# Forsaken Manor,March 14



## skankypants (Apr 2, 2014)

Its a sunday morning,and Im out giving the new camera body a play(cheers N.K.)....when a text message comes through,,,,simplistic in form,a postcode and a note of good luck...ive been waiting for this text for a while,,,so Satnav came out and off I went,not realy knowing what to expect....I arrived,,,and after a mile or 2 walk,,,there she was...standing in all glory...Im not a photographer at all,,,and my snaps don't do her justice,,,,just hope you enjoy your mini tour around her,,,,,,Im sure this place holds many stories.​

















































​
I drove here wearing a blindfold,,,oh,,,and was asleep,so no idea where it is


----------



## fannyadams (Apr 2, 2014)

Wow...there's a few poignant bits and bats in there! The jumper in the wardrobe looks real familiar...I think my ex-hubby had one just the same


----------



## Ninja Kitten (Apr 2, 2014)

ahh what a cracking place!


----------



## DirtyJigsaw (Apr 2, 2014)

Nice one Skankypants!Nice externals of this place  Thanks for sharing


----------



## UrbanX (Apr 2, 2014)

I saw Ninja Kitten giving that camera away, an wondered who'd get it  
Cracking shots, looks an ace place to get to know it. 
You often see photos in derelict locations, but not often as poignant, and in the context of the greeting card too.. 
Great report


----------



## darbians (Apr 2, 2014)

There is a lot more to this place.
Looks like they been back since i went. I dont remember seeing the cards. Also looks like the scaffolding has been taken down. Did you not get in the big room with the fireplace?


----------



## flyboys90 (Apr 2, 2014)

Some cracking features here,the fire surround is a beaut as is the tiled floor,great images.


----------



## DJhooker (Apr 2, 2014)

very nice!


----------



## Kezz44 (Apr 2, 2014)

Great find! Looks very interesting! Good pics too.


----------



## Dirus_Strictus (Apr 2, 2014)

It is well worth tracing the history of this place - for those who are really interested! The tile laths in the hall indicate that somebody has at last decided to do the roof work that this place has needed for years - or have they given up as Darbians comments could indicate.

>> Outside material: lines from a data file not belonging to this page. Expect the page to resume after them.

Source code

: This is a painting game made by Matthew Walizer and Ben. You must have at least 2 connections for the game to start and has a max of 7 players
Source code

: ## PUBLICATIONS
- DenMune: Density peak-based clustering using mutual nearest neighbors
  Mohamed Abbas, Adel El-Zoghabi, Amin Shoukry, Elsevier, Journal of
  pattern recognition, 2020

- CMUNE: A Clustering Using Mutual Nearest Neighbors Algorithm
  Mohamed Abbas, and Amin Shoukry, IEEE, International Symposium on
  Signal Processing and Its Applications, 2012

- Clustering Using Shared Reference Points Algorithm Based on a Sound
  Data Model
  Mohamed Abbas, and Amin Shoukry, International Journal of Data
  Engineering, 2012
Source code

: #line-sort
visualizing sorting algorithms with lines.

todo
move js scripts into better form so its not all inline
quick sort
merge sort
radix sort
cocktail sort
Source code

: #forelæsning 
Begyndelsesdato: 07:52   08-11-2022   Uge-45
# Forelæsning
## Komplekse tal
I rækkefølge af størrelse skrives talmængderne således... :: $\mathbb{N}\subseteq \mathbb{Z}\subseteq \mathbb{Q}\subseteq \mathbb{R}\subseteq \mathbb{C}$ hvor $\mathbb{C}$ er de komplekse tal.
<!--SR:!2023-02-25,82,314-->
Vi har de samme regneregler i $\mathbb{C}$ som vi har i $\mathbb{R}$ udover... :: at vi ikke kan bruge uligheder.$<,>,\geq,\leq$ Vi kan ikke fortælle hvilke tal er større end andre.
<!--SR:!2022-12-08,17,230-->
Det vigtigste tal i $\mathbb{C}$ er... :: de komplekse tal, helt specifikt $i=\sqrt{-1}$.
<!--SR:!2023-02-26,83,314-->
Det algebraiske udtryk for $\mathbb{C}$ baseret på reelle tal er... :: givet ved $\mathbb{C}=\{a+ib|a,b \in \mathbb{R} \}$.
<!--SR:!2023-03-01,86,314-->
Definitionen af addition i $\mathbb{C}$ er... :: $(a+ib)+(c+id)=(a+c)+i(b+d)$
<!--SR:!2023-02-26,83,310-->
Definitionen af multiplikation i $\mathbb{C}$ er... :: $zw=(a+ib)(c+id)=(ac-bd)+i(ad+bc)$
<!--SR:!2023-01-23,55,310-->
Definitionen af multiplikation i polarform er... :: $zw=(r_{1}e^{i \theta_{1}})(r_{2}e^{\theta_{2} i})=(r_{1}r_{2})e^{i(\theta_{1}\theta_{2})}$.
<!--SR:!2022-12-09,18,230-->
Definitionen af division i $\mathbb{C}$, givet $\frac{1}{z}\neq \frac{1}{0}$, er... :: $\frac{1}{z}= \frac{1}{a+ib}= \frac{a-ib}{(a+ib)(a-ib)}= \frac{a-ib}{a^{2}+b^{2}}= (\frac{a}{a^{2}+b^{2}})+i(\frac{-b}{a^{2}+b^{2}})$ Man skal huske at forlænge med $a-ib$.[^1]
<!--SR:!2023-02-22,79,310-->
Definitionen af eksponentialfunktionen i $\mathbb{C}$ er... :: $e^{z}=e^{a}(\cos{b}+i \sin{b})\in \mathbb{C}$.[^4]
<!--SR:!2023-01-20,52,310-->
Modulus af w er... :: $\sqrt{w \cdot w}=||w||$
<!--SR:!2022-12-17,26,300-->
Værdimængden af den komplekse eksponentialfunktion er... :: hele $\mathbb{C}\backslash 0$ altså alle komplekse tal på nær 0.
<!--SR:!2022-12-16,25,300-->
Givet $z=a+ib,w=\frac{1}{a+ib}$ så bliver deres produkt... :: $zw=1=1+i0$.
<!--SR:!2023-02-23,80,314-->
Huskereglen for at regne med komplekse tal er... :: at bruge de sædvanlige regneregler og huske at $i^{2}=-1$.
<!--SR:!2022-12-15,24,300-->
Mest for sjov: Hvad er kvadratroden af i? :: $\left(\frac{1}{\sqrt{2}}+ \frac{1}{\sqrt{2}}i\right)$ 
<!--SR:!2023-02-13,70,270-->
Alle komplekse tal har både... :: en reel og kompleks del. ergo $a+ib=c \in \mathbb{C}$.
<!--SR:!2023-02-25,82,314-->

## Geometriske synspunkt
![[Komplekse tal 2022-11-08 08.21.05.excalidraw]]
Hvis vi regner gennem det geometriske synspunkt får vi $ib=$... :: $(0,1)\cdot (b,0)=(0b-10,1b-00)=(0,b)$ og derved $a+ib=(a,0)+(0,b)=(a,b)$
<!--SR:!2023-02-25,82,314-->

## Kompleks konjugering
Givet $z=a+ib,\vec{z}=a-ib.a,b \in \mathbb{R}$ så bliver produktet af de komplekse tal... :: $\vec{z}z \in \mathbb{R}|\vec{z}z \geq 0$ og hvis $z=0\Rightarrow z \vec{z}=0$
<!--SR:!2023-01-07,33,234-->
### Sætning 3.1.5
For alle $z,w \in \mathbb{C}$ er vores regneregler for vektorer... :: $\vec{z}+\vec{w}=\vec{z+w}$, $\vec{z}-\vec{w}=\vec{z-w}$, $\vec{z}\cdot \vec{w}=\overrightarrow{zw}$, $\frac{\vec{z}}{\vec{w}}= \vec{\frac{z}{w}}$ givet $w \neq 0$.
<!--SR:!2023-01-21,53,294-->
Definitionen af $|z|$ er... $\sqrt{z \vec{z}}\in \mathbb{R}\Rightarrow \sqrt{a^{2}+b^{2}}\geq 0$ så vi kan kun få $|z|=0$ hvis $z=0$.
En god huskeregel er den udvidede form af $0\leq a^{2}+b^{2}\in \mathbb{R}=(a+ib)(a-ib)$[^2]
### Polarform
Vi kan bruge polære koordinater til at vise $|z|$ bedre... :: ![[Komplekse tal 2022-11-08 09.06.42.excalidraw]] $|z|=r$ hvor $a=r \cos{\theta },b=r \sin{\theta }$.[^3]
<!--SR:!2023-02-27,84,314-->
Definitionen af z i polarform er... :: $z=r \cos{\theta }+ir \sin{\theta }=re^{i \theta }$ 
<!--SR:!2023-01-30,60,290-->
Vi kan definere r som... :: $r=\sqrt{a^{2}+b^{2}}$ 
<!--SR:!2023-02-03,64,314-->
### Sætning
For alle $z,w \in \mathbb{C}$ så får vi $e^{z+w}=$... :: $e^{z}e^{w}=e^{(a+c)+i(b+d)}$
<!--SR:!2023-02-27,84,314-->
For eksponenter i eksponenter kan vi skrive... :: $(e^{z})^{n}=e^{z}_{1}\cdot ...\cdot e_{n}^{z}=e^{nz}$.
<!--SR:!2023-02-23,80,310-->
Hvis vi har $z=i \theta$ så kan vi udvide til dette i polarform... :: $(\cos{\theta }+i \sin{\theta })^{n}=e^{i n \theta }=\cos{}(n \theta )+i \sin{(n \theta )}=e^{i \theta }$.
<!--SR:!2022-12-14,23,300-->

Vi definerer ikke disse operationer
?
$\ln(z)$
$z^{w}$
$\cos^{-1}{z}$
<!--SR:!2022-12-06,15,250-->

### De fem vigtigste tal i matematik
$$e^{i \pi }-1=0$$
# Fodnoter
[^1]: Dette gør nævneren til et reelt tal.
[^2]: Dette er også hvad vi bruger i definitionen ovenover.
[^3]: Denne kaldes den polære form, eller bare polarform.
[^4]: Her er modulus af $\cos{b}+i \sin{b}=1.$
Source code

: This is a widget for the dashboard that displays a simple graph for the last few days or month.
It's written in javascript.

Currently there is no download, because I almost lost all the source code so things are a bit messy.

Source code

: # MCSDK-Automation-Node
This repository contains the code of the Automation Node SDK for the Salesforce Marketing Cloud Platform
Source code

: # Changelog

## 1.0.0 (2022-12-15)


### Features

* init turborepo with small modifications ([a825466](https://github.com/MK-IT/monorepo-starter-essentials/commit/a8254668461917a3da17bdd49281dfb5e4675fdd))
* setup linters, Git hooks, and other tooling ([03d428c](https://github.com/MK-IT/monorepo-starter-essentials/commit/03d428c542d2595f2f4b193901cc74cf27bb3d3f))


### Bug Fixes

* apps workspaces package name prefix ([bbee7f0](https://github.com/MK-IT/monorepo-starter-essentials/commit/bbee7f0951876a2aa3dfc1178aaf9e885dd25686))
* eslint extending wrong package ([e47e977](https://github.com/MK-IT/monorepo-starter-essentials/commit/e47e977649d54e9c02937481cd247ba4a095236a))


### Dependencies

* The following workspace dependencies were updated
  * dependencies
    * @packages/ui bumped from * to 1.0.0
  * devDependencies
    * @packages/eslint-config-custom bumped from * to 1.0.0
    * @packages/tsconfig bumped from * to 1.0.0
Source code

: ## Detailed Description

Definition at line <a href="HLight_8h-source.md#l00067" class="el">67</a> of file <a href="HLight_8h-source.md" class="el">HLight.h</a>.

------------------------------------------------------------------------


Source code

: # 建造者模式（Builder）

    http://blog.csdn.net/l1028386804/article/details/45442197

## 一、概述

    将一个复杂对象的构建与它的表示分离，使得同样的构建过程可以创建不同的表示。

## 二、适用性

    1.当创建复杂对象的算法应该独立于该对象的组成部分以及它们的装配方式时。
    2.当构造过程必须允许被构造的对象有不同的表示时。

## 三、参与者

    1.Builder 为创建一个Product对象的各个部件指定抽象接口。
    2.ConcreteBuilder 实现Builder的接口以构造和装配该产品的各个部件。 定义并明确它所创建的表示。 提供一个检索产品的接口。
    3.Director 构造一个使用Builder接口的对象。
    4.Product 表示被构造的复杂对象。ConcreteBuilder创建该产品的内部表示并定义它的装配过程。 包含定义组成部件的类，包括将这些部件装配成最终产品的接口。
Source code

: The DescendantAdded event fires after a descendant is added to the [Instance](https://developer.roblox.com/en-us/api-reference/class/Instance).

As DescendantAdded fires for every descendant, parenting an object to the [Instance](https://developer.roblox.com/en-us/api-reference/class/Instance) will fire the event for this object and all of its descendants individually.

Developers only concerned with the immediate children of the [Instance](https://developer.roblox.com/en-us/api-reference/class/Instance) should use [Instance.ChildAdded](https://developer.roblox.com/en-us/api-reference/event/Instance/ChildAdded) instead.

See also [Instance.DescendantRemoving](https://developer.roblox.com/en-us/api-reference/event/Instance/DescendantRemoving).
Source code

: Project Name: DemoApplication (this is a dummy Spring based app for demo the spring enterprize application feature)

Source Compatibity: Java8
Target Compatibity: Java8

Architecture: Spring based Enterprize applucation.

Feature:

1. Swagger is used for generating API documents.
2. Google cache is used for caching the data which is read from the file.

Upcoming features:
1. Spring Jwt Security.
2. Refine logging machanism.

In the late 60's, early 70's, places like this could be found on the books of any estate agent selling country residences. For what they offered, many were dirt cheap and in the age of 'lets all live together', myself and four friends seriously looked at properties in West and North Yorkshire. Fortunately my best mate came from a family of builders, and as soon as we all realised the reproofing costs involved, the pipe dreams ended. Of the five that were within our combined budget, only one was properly restored and the other four now look like the subject of this report - or worse. No doubt they will appear on here one day.


----------



## Mars Lander (Apr 2, 2014)

Wowsars looks ace !!! well shot , enjoyed looking at this...


----------



## cheesecrisps (Apr 2, 2014)

Sunday mornings always a good time to play with your body sorry I mean camera body, what a stunning looking building and it gets better inside with all the beautiful features, Where else would you want to be on a Sunday well done and thank you.


----------



## Lucky Pants (Apr 2, 2014)

Nicely done, looks a good explore


----------



## Sshhhh... (Apr 2, 2014)

Very nice!! Great looking location


----------



## smiler (Apr 2, 2014)

It looks as if you and your new toy are well suited, cracking report and pics, I Loved It, Many Thanks


----------



## mrtoby (Apr 3, 2014)

lovely stuff mate. Looks still lived in to a certain extent.


----------



## Ninja Kitten (Apr 3, 2014)

we ventured here a couple of years ago and got told to leave very abruptly! great to see inside her at last


----------



## cunningplan (Apr 3, 2014)

Some great shots there  nice looking place. Thanks


----------



## shatners (Apr 4, 2014)

Spot on mate... Has a weird atmosphere conveyed by your photos, don't know what it is but Id have been trumping out my back box with nervousness all the way round doing it solo!


----------



## petershaw (Apr 4, 2014)

what a lovely building sadly they will let it go and sell off the stonework. it reminds me of horn,,,,,e manor rawtenstall. what happened to the family, it must be researched for those that have been who know where she is please keep searching and report back, thank you for a lovely report and location of this must be a secret. and do your best to keep an eye on it


----------



## perjury saint (Apr 4, 2014)

*Well done mush!! We were rumbled here 2 minutes after getting out the car!! *


----------



## PROJ3CTM4YH3M (Apr 5, 2014)

top report mate this place looks cool!!


----------



## Badger (Apr 6, 2014)

Great shots and a good report thankyou. I really like the tiled floor and the piano. I'm not sure but I'm told that it's an upright grand because the strings are going diagonally? Thanks again.


----------



## Judderman62 (Apr 6, 2014)

that is fabulous


----------



## Miz_Firestorm (Apr 7, 2014)

I loved this place, the staircase is something a bit different and the main room with the wood panelling was just my cup of tea  Nice report Chef!


----------